Rick Springfield: “Surviving the 80s”
Part Six: “Tao”
Having got the knack of releasing format albums, which could ideally fit in with the times and blend in in the company of his contemporaries, Rick Springfield decided to experiment once more. Truth be told it was indeed the time to try something new since it would have been inexcusably lux to keep churning out something similar to
Success Hasn't Spoiled Me Yet and
Hard to Hold that though relatively successful were lacking and pretty much inane. The world of music was ruled by synths as they spread over almost all popular genres, while new wave was breaking apart into pieces that crawled in different directions displaying here and there flashes of freshness and inspiration. That was the road Springfield set out on, grabbing his baggage of pop-rock skills along the way.
On
Tao the musician wraps his time- and public-tested rock stuffing into layers of electronics sprinkling many of the tracks with synth flecks and rhythmical drum machines. However unlike rather bland
Working Class Dog and
Success Hasn't Spoiled Me Yet the LP mostly presents fairly good and very stylish material. In fact, Springfield circa the 1980s was more successful at experiments with sound and delivery than attempts to write good or even hit songs (the latter did tend to pop up from time to time). Whenever Springfield tries to focus not on individual songs but on an album as a collection of tracks stringed together in purpose, we get something worthy of closer attention than superficial “get through and forget” approach.

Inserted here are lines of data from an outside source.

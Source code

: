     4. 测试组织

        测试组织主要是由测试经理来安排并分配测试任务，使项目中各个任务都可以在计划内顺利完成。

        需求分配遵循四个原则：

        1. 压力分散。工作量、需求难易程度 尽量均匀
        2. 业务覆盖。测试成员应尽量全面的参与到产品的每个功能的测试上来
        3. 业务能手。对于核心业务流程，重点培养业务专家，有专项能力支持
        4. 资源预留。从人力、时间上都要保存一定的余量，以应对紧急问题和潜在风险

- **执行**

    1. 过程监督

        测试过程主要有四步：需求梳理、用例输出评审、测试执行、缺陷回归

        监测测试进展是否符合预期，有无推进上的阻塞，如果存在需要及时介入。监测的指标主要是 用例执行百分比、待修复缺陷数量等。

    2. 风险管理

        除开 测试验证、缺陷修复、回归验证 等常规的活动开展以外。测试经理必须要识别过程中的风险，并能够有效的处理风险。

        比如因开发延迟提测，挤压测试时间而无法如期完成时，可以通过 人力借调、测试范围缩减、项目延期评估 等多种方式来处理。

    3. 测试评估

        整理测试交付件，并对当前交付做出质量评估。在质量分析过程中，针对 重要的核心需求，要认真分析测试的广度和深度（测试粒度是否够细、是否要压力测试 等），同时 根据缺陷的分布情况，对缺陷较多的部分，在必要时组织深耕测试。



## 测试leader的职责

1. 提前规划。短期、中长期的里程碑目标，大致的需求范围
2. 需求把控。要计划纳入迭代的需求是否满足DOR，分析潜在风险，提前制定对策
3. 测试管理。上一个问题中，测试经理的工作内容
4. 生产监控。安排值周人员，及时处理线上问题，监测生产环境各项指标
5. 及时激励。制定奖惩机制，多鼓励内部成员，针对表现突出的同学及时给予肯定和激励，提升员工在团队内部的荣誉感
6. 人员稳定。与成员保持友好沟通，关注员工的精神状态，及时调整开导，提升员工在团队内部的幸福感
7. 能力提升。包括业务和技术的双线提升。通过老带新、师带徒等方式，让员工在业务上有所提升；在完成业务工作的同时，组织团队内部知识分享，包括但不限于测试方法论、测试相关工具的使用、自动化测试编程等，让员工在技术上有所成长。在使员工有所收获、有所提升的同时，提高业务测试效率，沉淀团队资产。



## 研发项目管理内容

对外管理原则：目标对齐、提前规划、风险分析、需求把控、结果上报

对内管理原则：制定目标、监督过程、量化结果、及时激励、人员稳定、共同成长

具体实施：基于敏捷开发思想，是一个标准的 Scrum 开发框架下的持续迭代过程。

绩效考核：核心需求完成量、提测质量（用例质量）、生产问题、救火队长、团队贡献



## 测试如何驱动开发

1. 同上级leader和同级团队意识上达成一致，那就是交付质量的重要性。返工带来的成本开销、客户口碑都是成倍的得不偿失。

This more serious look is compelled by both the title and the cover with the neoromantic, brooding singer immersed in thought and contemplation of the Way (Tao). The Eastern influence is reflected in the contents, as some of the tracks bring to mind associations with hi-tech Chinatown of the future. A keen listener can detect rudimental industrial (with a “pop-” prefix obviously) in such songs as
Dance This World Away,
Written in Rock,
Walk Like a Man.
A dance element cannot go unnoticed (
Celebrate Youth,
Walking on the Edge) since it inevitably follows the addition of the synths. The charge of the album is enough to keep busy people in a fitness studio not unlike the one in the
Call on Me video. And given its 80s sound the material with its romantic energy can instantly connect modern audience to high-grade pop standards of that time.
One thing that somewhat slows down the LP flow is contemplative pieces
The Power of Love (The Tao of Love) and
The Tao of Heaven as well as final track
My Father's Chair which falls out of the musical context. Here a reprimand can be aimed at Springfield who, just like on
Living in Oz, failed to tie everything cohesively diluting the great track list with irrelevant and more conventional moves.
Nevertheless, in the end we get a solid release that can take the heat from the music fans. It blends in nicely with the electronic cocktail of the mid-80s adding a nice touch instead of simply copying the direction using cliché and conventions. This experiment has succeeded.